25 October 2004 – While Afghanistan has made great progress since the fall of the Taliban regime in late 2001, "gross violations of fundamental human rights" continue, from extrajudicial executions to inhuman detention to the frequent abuse or assault of women and girls, a United Nations expert says in his latest report to the General Assembly.

Prof. Cherif Bassiouni, the Independent Expert on the human rights situation in Afghanistan, says the "key to understanding these violations" is the insecurity caused by the continuing military power of warlords and local commanders and the increasing economic power of those involved in heroin production and trade.

"The absence of security has a direct and significant impact on all human rights," the report states, adding that the number of foreign troops should be increased substantially to deter violence and human rights abuses.

The report follows the Expert's visit in August, when he met with interim President Hamid Karzai, several government ministers and senior members of the judiciary and legal profession.

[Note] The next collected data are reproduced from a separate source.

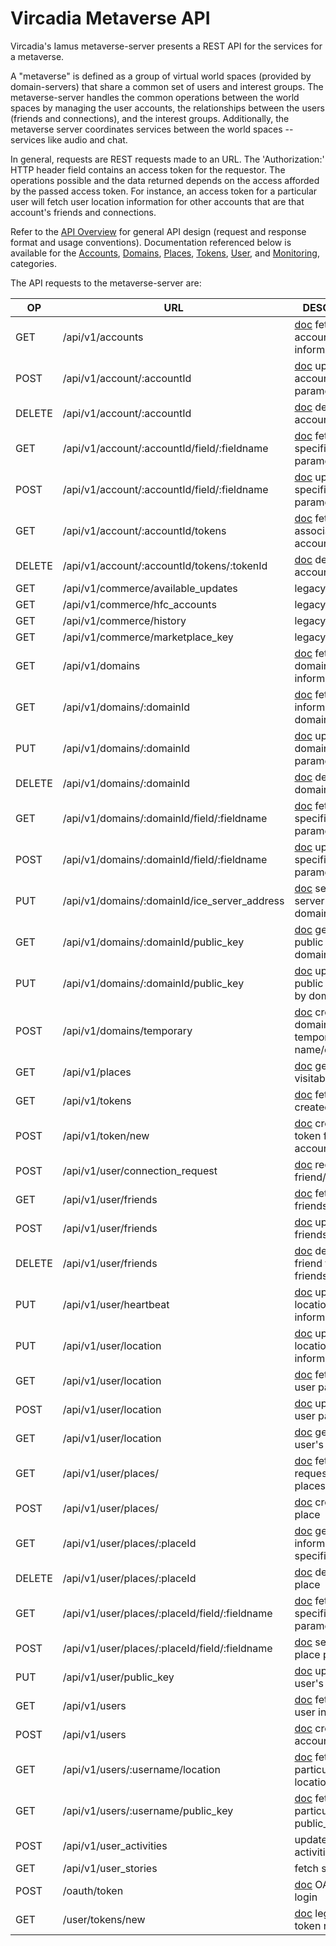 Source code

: # Vircadia Metaverse API

Vircadia's Iamus metaverse-server presents a REST API
for the services for a metaverse.

A "metaverse" is defined as a group of virtual world spaces (provided
by domain-servers) that share a common set of users and interest groups.
The metaverse-server handles the common operations between the world spaces
by managing the user accounts, the relationships between the users
(friends and connections), and the interest groups.
Additionally, the metaverse server coordinates services between the
world spaces -- services like audio and chat.

In general, requests are REST requests made to an URL. The 'Authorization:'
HTTP header field contains an access token for the requestor.
The operations possible and the data returned depends on the access
afforded by the passed access token. For instance, an access token
for a particular user will fetch user location information for other
accounts that are that account's friends and connections.

Refer to the [API Overview](./API-Overview.md) for general API design
(request and response format and usage conventions).
Documentation referenced below is available for the
[Accounts](./API-Accounts.md),
[Domains](./API-Domains.md),
[Places](./API-Places.md),
[Tokens](./API-Tokens.md),
[User](./API-Users.md),
and
[Monitoring](./API-Monitoring.md),
categories.

The API requests to the metaverse-server are:

| OP     | URL | DESCRIPTION |
| ------ | --- | ----------- |
| GET    | /api/v1/accounts                  | [doc](./API-Accounts.md#get-apiv1accounts) fetch list of account information |
| POST   | /api/v1/account/:accountId        | [doc](./API-Accounts.md#post-apiv1accountaccountid) update account parameters |
| DELETE | /api/v1/account/:accountId        | [doc](./API-Accounts.md#delete-apiv1accountaccountid) delete account |
| GET    | /api/v1/account/:accountId/field/:fieldname | [doc](./API-Accounts.md#get-apiv1accountaccountidfieldfieldname) fetch specific account parameter |
| POST   | /api/v1/account/:accountId/field/:fieldname | [doc](./API-Accounts.md#post-apiv1accountaccountidfieldfieldname) update specific account parameter |
| GET    | /api/v1/account/:accountId/tokens | [doc](./API-Accounts.md#get-apiv1accountaccountidtokens) fetch tokens associated with account |
| DELETE | /api/v1/account/:accountId/tokens/:tokenId | [doc](./API-Accounts.md#delete-apiv1accountaccountidtokenstokenid) delete accounts token |
| GET    | /api/v1/commerce/available_updates | legacy request |
| GET    | /api/v1/commerce/hfc_accounts      | legacy request |
| GET    | /api/v1/commerce/history           | legacy request |
| GET    | /api/v1/commerce/marketplace_key   | legacy request |
| GET    | /api/v1/domains                    | [doc](./API-Domains.md#) fetch list of domain information |
| GET    | /api/v1/domains/:domainId          | [doc](./API-Domains.md#get-apiv1domainsdomainid) fetch information for a domain |
| PUT    | /api/v1/domains/:domainId          | [doc](./API-Domains.md#put-apiv1domainsdomainid) update domain parameters |
| DELETE | /api/v1/domains/:domainId          | [doc](./API-Domains.md#delete-apiv1domainsdomainid) delete a domain entry |
| GET    | /api/v1/domains/:domainId/field/:fieldname  | [doc](./API-Domains.md#get-apiv1domainsdomainidfieldfieldname) fetch specific account parameter |
| POST   | /api/v1/domains/:domainId/field/:fieldname  | [doc](./API-Domains.md#post-apiv1domainsdomainidfieldfieldname) update specific account parameter |
| PUT    | /api/v1/domains/:domainId/ice_server_address  | [doc](./API-Domains.md#put-apiv1domainsdomainidiceserveraddress) set the ice-server used by domain |
| GET    | /api/v1/domains/:domainId/public_key | [doc](./API-Domains.md#get-apiv1domainsdomainidpublic_key) get the public key for a domain |
| PUT    | /api/v1/domains/:domainId/public_key | [doc](./API-Domains.md#put-apiv1domainsdomainidpublic_key) update public key used by domain |
| POST   | /api/v1/domains/temporary            | [doc](./API-Domains.md#post-apiv1domainstemporary) create a domain temporary name/entry |
| GET    | /api/v1/places                  | [doc](./API-Places.md#get-apiv1places) get list of visitable places |
| GET    | /api/v1/tokens                  | [doc](./API-Tokens.md#get-apiv1tokens) fetch list of created tokens |
| POST   | /api/v1/token/new               | [doc](./API-Tokens.md#post-apiv1tokennew) create a new token for account/domain |
| POST   | /api/v1/user/connection_request | [doc](./API-Users.md#post-apiv1userconnection_request) request friend/connection |
| GET    | /api/v1/user/friends            | [doc](./API-Users.md#get-apiv1userfriends) fetch list of friends |
| POST   | /api/v1/user/friends            | [doc](./API-Users.md#post-apiv1userfriends) update list of friends |
| DELETE | /api/v1/user/friends            | [doc](./API-Users.md#delete-apiv1userfriends) delete a friend from list of friends |
| PUT    | /api/v1/user/heartbeat          | [doc](./API-Users.md#put-apiv1userheartbeat) update user location/login information |
| PUT    | /api/v1/user/location           | [doc](./API-Users.md#put-apiv1userlocation) update user location information |
| GET    | /api/v1/user/location           | [doc](./API-Users.md#get-apiv1userlocker) fetch per-user parameters |
| POST   | /api/v1/user/location           | [doc](./API-Users.md#post-apiv1userlocker) update per-user parameters |
| GET    | /api/v1/user/location           | [doc](./API-Users.md#get-apiv1userprofile) get this user's profile |
| GET    | /api/v1/user/places/            | [doc](./API-places.md#get-apiv1userplaces) fetch requesting user's places |
| POST   | /api/v1/user/places/            | [doc](./API-places.md#post-apiv1userplaces) create a place |
| GET    | /api/v1/user/places/:placeId    | [doc](./API-places.md#get-apiv1userplacesplaceId) get information on specific place |
| DELETE | /api/v1/user/places/:placeId    | [doc](./API-places.md#delete-apiv1userplacesplaceId) delete a place |
| GET    | /api/v1/user/places/:placeId/field/:fieldname  | [doc](./API-places.md#get-apiv1userplacesplaceidfieldfieldname) fetch specific place parameter |
| POST   | /api/v1/user/places/:placeId/field/:fieldname  | [doc](./API-places.md#post-apiv1userplacesplaceidfieldfieldname) set specific place parameter |
| PUT    | /api/v1/user/public_key         | [doc](./API-Users.md#put-apiv1userpublic_key) update this user's public key |
| GET    | /api/v1/users                   | [doc](./API-Users.md#get-apiv1users) fetch list of user information |
| POST   | /api/v1/users                   | [doc](./API-Users.md#post-apiv1users) create account |
| GET    | /api/v1/users/:username/location  | [doc](./API-Users.md#) fetch a particular user's location |
| GET    | /api/v1/users/:username/public_key | [doc](./API-Users.md#) fetch a particular user's public_key |
| POST   | /api/v1/user_activities         | update the user activitiy state |
| GET    | /api/v1/user_stories            | fetch stories |
| POST   | /oauth/token                    | [doc](./API-Tokens.md#post-oauthtoken) OAUTH2 login |
| GET    | /user/tokens/new                | [doc](./API-Tokens.md#get-usertokensnew) legacy initial token request |
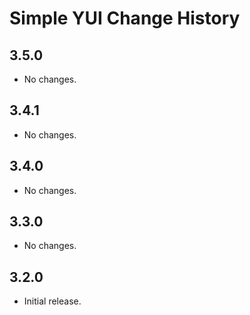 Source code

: Simple YUI Change History
=========================

3.5.0
-----

  * No changes.

3.4.1
-----

  * No changes.

3.4.0
-----

  * No changes.

3.3.0
-----
  
  * No changes.

3.2.0
-----

  * Initial release.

Professor Bassiouni says he is particularly concerned by the physical sanitary and health conditions at Pol-e Charkhi prison, where 734 Pakistanis and Afghans were illegally detained for 30 months until Mr. Karzai last month acceded to the envoy's request to release them.

Conditions at Pol-e Charkhi must be improved to meet UN minimum standards for the treatment of prisoners, he states, while he also calls on the Government to release all female prisoners detained "for actions that do not constitute crimes under Afghan law."

The report makes 30 recommendations in total, including a call for the release of all individuals who have been held for lengthy periods with charge unless the Government can provide a fair and speedy trial.

Other recommendations include:

  • The establishment of a national monitoring body to investigate prison conditions.
  • The passage of a government decree that outlaws the transfer of young girls in marriage as payment of "blood money" and as a method of settling family debts.

  • Tougher measures to tackle the widespread practices of child abduction and child trafficking.
  • Greater government control over the school curriculum, especially in private religious schools, and enhanced education for women and girls.
  • More active efforts to reduce opium poppy cultivation and the resulting heroin trade.